Ein All-in-Vertrag ist eine in Österreich verbreitete Entgeltvereinbarung, bei der ein pauschales Gesamtgehalt sämtliche Mehr- und Überstunden mit abgilt.

Der All-in-Vertrag, auch All-in-Vereinbarung genannt, bezeichnet eine in Österreich verbreitete Form der Entgeltvereinbarung, bei der ein pauschales Gesamtgehalt sämtliche Mehr- und Überstunden mit abgilt. Vereinbart wird ein über dem kollektivvertraglichen Mindestbezug liegendes Gesamtentgelt, das nicht nur den Grundlohn, sondern auch Zuschläge sowie geleistete Mehr- und Überstunden in einer einzigen Summe abdeckt. Im Unterschied zur klassischen Überstundenpauschale, die einen festen Anteil für eine bestimmte Stundenzahl ausweist, fasst die All-in-Vereinbarung alle Entgeltbestandteile zusammen, ohne sie einzeln aufzuschlüsseln.

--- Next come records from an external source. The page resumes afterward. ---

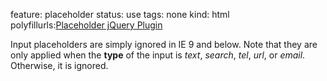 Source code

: feature: placeholder
status: use
tags: none
kind: html
polyfillurls:[Placeholder jQuery Plugin](https://github.com/mathiasbynens/jquery-placeholder)

Input placeholders are simply ignored in IE 9 and below.
Note that they are only applied when the **type** of the
input is *text*, *search*, *tel*, *url*, or *email*. Otherwise, it is
ignored.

Einzuordnen ist der All-in-Vertrag als arbeitsrechtliches Gestaltungsinstrument, das vor allem bei Angestellten mit schwankender oder schwer planbarer Arbeitszeit eingesetzt wird, etwa in Führungspositionen, im Vertrieb oder in projektgetriebenen Tätigkeiten. Für den Arbeitgeber bietet das Modell Planungssicherheit bei den Personalkosten, weil die Entgelthöhe unabhängig von der konkreten Stundenanzahl eines Monats konstant bleibt. Für die Beschäftigten kann ein All-in-Vertrag ein attraktives, vergleichsweise hohes Fixgehalt bedeuten, birgt aber das Risiko, dass tatsächlich geleistete Mehrarbeit in der Pauschale untergeht, wenn keine sorgfältige Kontrolle erfolgt.

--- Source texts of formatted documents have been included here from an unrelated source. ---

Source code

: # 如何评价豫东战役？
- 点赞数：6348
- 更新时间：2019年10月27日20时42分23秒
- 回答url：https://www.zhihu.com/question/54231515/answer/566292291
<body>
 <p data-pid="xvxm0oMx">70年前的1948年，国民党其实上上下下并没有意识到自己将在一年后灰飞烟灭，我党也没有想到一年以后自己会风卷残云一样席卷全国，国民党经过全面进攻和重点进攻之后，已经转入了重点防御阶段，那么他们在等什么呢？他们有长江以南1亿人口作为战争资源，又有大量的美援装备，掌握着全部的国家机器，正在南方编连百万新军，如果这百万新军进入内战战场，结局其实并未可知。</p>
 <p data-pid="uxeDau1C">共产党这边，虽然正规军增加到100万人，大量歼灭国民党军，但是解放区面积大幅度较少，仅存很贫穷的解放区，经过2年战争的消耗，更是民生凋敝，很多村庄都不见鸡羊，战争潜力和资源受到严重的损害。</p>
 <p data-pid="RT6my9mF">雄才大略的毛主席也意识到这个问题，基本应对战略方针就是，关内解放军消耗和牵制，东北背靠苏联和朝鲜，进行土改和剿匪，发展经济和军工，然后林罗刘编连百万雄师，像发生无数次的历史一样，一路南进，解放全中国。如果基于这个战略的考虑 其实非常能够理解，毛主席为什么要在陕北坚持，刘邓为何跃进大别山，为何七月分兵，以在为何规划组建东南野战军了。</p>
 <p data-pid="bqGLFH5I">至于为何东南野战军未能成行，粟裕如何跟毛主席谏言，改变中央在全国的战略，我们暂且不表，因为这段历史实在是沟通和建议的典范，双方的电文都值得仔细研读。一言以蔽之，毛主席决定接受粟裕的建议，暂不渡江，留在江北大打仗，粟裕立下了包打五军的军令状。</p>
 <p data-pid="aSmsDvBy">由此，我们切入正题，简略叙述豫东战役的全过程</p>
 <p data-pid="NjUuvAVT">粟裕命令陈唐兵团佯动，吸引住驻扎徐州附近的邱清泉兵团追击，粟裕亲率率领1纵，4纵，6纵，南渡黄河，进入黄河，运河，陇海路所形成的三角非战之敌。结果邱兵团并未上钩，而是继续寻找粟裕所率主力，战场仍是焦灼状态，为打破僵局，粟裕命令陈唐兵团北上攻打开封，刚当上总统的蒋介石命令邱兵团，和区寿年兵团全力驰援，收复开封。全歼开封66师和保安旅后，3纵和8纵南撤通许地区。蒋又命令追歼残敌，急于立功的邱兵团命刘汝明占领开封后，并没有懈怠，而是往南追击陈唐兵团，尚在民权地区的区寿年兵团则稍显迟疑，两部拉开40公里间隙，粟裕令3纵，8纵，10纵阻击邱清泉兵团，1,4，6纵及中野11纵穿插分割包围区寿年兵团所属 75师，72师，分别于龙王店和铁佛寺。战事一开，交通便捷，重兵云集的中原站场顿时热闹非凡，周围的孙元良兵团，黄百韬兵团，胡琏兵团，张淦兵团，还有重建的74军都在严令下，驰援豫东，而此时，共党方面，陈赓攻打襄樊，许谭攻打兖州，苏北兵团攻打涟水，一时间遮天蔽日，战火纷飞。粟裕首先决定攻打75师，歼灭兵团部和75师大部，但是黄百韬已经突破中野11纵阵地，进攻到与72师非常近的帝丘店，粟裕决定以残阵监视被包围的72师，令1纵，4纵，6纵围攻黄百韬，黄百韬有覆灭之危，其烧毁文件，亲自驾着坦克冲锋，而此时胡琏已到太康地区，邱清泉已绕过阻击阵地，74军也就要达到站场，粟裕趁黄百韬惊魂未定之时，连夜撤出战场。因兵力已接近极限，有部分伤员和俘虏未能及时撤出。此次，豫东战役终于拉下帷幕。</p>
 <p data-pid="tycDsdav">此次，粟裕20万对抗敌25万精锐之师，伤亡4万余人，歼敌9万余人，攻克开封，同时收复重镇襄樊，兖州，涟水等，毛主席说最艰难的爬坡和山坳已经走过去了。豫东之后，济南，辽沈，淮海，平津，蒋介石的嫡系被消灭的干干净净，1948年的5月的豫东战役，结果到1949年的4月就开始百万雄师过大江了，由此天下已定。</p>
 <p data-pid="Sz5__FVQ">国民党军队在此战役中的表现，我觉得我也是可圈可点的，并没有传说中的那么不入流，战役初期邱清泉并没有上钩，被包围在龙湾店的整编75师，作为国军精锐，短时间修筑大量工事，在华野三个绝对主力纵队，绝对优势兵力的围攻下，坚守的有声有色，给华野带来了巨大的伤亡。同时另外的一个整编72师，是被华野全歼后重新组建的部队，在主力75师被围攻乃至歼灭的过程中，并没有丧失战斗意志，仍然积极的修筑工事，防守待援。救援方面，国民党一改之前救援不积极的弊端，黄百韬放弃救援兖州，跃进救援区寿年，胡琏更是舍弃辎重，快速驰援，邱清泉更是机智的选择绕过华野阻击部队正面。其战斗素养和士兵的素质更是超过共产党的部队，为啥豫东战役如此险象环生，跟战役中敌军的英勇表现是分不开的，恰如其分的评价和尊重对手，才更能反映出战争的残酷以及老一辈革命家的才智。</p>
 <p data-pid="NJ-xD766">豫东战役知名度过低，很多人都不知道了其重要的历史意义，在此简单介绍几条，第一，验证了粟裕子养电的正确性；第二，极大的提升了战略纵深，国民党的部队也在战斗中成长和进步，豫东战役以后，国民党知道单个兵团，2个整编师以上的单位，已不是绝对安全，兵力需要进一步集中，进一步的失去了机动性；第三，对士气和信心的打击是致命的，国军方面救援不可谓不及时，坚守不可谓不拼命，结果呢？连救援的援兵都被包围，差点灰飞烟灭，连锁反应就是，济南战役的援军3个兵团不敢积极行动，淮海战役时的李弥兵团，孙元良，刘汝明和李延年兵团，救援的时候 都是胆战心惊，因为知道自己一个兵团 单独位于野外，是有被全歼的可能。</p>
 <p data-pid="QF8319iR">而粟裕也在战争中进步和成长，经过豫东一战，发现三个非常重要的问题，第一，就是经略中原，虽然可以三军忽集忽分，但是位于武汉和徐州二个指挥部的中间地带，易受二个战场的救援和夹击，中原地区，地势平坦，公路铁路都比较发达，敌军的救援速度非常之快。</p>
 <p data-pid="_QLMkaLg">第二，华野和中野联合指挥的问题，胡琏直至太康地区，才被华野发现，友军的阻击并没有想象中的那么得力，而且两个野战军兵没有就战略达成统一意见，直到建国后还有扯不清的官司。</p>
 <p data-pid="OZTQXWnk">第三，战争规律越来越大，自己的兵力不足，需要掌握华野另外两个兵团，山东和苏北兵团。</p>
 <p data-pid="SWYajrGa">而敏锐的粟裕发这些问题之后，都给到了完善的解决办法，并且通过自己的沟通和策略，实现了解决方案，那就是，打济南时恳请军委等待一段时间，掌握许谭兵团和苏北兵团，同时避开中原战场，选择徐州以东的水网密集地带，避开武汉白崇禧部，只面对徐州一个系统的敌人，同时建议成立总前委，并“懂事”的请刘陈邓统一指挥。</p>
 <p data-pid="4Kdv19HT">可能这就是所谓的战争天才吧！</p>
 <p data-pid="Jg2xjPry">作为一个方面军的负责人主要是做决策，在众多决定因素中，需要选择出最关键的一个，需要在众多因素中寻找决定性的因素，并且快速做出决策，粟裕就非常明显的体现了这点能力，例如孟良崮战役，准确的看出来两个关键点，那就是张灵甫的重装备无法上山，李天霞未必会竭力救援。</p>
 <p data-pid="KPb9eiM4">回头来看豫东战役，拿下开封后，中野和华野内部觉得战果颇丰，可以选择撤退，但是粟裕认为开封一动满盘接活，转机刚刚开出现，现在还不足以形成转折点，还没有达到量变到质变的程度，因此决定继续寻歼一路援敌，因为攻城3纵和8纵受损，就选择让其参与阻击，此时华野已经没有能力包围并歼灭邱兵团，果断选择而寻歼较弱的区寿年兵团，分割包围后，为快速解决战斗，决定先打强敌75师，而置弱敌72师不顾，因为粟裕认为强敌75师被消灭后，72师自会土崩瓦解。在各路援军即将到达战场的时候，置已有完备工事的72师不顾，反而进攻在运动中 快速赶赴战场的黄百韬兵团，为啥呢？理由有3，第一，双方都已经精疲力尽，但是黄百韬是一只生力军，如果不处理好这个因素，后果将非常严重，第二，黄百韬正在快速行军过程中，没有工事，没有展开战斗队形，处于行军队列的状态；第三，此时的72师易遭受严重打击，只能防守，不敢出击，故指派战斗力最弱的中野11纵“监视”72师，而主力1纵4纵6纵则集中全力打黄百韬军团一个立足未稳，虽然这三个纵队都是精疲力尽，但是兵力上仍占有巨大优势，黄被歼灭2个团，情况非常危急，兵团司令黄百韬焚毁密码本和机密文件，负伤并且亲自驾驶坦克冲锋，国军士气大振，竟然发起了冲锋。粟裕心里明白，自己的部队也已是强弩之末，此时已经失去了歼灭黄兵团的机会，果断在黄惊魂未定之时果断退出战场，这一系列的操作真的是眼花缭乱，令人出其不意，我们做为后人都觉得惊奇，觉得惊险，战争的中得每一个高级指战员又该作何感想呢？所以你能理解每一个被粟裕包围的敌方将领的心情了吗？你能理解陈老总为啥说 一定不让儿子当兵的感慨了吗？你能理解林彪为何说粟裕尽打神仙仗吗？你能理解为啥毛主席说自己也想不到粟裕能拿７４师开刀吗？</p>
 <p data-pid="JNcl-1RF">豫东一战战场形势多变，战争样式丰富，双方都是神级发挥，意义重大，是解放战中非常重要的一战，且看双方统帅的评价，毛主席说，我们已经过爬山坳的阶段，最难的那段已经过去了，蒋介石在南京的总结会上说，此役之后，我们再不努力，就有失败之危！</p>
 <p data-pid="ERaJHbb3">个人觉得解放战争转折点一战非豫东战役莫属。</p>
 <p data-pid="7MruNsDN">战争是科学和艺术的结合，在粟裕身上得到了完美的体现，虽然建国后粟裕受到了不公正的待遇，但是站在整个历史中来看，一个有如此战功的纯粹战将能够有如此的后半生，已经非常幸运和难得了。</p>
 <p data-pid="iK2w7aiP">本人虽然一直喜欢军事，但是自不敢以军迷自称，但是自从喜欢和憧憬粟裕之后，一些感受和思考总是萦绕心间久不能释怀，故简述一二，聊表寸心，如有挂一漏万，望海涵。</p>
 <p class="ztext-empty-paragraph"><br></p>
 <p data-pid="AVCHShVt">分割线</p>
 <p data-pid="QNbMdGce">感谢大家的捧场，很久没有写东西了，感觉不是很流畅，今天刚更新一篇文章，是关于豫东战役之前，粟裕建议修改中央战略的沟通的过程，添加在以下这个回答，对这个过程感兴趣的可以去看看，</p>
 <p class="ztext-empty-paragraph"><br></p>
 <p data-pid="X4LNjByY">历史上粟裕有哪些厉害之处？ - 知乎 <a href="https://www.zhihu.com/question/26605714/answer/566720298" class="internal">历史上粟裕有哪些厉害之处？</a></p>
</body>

Der fachliche Rahmen einer All-in-Vereinbarung ist von einem zentralen Schutzgedanken geprägt: Die oder der Beschäftigte darf durch die Pauschalierung nicht schlechter gestellt werden als bei einer Einzelabrechnung der tatsächlich erbrachten Leistungen. Aus diesem Grund ist eine jährliche Deckungsprüfung vorgesehen. Dabei vergleicht der Arbeitgeber über einen zwölfmonatigen Beobachtungszeitraum das gezahlte Pauschalentgelt mit dem rechnerischen Anspruch aus Grundlohn, Zuschlägen und allen geleisteten Mehr- und Überstunden. Übersteigt der rechnerische Anspruch die vereinbarte Pauschale, ist die Differenz nachzuzahlen. Damit wird die All-in-Vereinbarung zu einem Modell, das nur dann rechtssicher funktioniert, wenn die zugrunde liegenden Arbeitszeiten verlässlich dokumentiert sind.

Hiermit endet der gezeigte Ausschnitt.